C'est l'ultime bataille pour Napoléon, qui part en exil sur l'île de Sainte-Hélène, et pour Wellington, propulsé vers la gloire.
"Jetez les assiettes on y va!", lance une voix tonitruante. "Je suis prêt à aller attaquer les Rosbifs", répond Nicolas Margolle, chauffeur de poids-lourds dans une autre vie, qui vérifie son fusil modèle empire, une copie parfaite.
Le Français boit un coup de goutte et entonne une chansonnette avec ses camarades: "je mets mon espoir dans le pinard, je suis sûre de ma cirrhose, oo, se...".
Les bicornes en feutre des officiers se mêlent aux shakos coniques de l'infanterie de ligne. Plus loin, la garde impériale, en chapeaux poilus, salue l'arrivée à cheval de Napoléon en criant "Vive l'empereur!"
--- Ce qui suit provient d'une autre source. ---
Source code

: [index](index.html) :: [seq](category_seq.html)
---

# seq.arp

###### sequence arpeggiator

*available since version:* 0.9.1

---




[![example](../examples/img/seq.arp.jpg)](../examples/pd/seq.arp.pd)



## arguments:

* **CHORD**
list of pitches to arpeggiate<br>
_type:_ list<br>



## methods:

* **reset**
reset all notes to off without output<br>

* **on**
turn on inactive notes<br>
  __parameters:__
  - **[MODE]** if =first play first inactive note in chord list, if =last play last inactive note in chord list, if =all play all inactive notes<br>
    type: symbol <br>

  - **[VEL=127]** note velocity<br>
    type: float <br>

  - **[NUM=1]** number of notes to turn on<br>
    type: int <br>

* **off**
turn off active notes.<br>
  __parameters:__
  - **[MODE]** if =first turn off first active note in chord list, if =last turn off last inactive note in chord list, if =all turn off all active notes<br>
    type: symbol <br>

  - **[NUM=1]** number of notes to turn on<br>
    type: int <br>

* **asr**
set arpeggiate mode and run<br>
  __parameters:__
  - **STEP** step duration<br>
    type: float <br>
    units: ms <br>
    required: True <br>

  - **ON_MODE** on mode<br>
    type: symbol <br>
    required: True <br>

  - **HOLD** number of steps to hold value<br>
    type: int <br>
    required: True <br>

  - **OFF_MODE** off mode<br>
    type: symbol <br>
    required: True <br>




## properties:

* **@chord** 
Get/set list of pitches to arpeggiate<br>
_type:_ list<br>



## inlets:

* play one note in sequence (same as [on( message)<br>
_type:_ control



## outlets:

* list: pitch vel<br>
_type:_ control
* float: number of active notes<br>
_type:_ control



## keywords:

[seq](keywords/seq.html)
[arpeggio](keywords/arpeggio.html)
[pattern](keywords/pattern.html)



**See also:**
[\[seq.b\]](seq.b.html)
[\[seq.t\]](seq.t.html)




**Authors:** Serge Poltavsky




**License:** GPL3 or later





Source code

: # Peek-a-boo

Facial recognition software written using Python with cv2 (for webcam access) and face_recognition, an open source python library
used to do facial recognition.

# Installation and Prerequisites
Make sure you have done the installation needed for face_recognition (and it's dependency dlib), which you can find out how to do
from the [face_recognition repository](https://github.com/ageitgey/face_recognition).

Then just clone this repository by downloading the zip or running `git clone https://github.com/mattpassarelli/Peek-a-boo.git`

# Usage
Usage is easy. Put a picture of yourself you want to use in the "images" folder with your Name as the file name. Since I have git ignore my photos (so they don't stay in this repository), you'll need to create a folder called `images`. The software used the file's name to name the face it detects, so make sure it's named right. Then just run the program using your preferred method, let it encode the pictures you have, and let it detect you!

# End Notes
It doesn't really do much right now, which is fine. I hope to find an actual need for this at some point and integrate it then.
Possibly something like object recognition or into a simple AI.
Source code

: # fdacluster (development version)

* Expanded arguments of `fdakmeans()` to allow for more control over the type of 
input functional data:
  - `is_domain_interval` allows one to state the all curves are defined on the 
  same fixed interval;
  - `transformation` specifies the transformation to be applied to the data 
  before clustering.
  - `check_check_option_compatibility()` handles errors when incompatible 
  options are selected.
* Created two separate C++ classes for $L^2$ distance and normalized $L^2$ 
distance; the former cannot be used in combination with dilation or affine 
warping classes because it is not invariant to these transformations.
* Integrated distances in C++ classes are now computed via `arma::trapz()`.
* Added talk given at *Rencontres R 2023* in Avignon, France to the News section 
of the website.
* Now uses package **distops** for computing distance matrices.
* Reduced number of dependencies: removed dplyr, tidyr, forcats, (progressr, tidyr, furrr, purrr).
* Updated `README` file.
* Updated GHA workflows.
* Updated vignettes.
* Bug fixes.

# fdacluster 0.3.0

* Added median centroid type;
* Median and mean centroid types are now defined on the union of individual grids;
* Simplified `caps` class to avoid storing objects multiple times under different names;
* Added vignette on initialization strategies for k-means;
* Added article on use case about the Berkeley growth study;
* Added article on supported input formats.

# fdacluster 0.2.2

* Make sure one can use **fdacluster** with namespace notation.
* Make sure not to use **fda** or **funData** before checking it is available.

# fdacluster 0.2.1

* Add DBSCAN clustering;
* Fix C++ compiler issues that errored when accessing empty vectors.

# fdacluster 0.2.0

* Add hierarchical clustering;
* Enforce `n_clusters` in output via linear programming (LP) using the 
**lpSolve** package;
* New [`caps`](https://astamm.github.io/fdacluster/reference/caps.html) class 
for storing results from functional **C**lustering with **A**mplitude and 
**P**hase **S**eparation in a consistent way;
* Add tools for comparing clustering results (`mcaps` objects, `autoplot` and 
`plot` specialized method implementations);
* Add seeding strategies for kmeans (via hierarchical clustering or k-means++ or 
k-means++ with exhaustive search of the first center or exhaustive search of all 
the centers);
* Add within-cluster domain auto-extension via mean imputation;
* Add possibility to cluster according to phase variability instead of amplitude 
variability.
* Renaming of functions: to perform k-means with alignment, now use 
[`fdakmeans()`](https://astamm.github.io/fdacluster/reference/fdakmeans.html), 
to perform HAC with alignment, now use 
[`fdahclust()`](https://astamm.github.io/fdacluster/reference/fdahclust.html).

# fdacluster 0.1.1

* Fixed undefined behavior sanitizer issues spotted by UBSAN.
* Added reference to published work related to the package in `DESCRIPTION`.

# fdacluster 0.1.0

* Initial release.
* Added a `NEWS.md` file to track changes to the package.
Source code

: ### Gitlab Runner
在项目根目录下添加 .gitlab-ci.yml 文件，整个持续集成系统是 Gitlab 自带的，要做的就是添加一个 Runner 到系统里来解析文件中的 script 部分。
Lucien-Charles Plé, un médecin généraliste, arbore un long manteau bleu de chirurgien de régiment. Il sait qu'il va mourir.
Comme beaucoup des combattants du jour, sa passion pour l'histoire englobe aussi les deux guerres mondiales. Dans la nuit du 5 au 6 juin, il a débarqué en Normandie dans "un vrai" costume de médecin américain, "un moment émouvant".
Avant de venir à Waterloo, il s'est plongé dans ses livres. Mais "ici dans les odeurs de paille et le crottin de cheval, c'est en trois dimensions", explique, ému, ce collectionneur d'objets Empire.
Ses bottes en cuir rigide sont inconfortables, d'autant qu'il a cousu un rabat pour mieux coller aux modèles d'antan. De quoi mieux se glisser dans la peau d'un soldat.
Sur le champ de bataille, les 1.200 figurants venus de toute l'Europe se toisent enfin et démarrent les hostilités. Une centaine de cavaliers partent au galop sabre au vent. Les coups de feu sont nourris mais les grognards avancent en hurlant.
Face aux Français aguerris (74.000 hommes en 1815), des alliés animés par la vengeance (67.000 hommes): des soldats anglais, aidés par des mercenaires allemands, des Hollandais et des Prussiens.
Près de 12.000 tués à l'époque, des cadavres de milliers de chevaux, des blessés secourus trois jours plus tard... Waterloo sera un spectacle d'horreur.
Pour les figurants du weekend, fatigués mais ravis, c'est l'heure du repli. Appréciation d'un Michael ressuscité: "les Anglais étaient solides cette année, ils n'ont pas cédé un mètre".